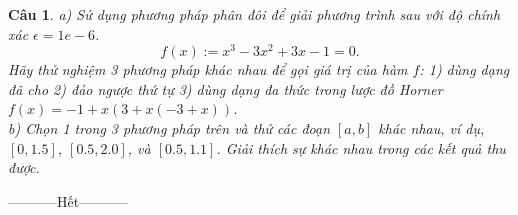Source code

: \documentclass[11pt]{article}
\newtheorem{bt}{Câu}
\begin{document}
\begin{bt} %
a) Sử dụng phương pháp phân đôi để giải phương trình sau với độ chính xác $\epsilon=1e-6$. 
%
\[ f(x) := x^3-3x^2+3x-1 = 0. \]
%
Hãy thử nghiệm 3 phương pháp khác nhau để gọi giá trị của hàm $f$: 1) dùng dạng đã cho 2) đảo ngược thứ tự 3) dùng dạng đa thức trong lược đồ Horner $f(x) = -1+x(3+x(-3+x))$. \\
b) Chọn 1 trong 3 phương pháp trên và thử các đoạn $[a,b]$ khác nhau, ví dụ, $[0, 1.5]$, $[0.5, 2.0]$, và $[0.5, 1.1]$. Giải thích sự khác nhau trong các kết quả thu được. 
\end{bt}

\centerline{-----------Hết-----------}

% 
   
\end{document}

#### [Task brief]
Your task is to return the entries above exactly, with no pictures.

#### [Problem solution]
Source code

: \documentclass[11pt]{article}
\newtheorem{bt}{Câu}
\begin{document}
\begin{bt} %
a) Sử dụng phương pháp phân đôi để giải phương trình sau với độ chính xác $\epsilon=1e-6$. 
%
\[ f(x) := x^3-3x^2+3x-1 = 0. \]
%
Hãy thử nghiệm 3 phương pháp khác nhau để gọi giá trị của hàm $f$: 1) dùng dạng đã cho 2) đảo ngược thứ tự 3) dùng dạng đa thức trong lược đồ Horner $f(x) = -1+x(3+x(-3+x))$. \\
b) Chọn 1 trong 3 phương pháp trên và thử các đoạn $[a,b]$ khác nhau, ví dụ, $[0, 1.5]$, $[0.5, 2.0]$, và $[0.5, 1.1]$. Giải thích sự khác nhau trong các kết quả thu được. 
\end{bt}

\centerline{-----------Hết-----------}

% 
   
\end{document}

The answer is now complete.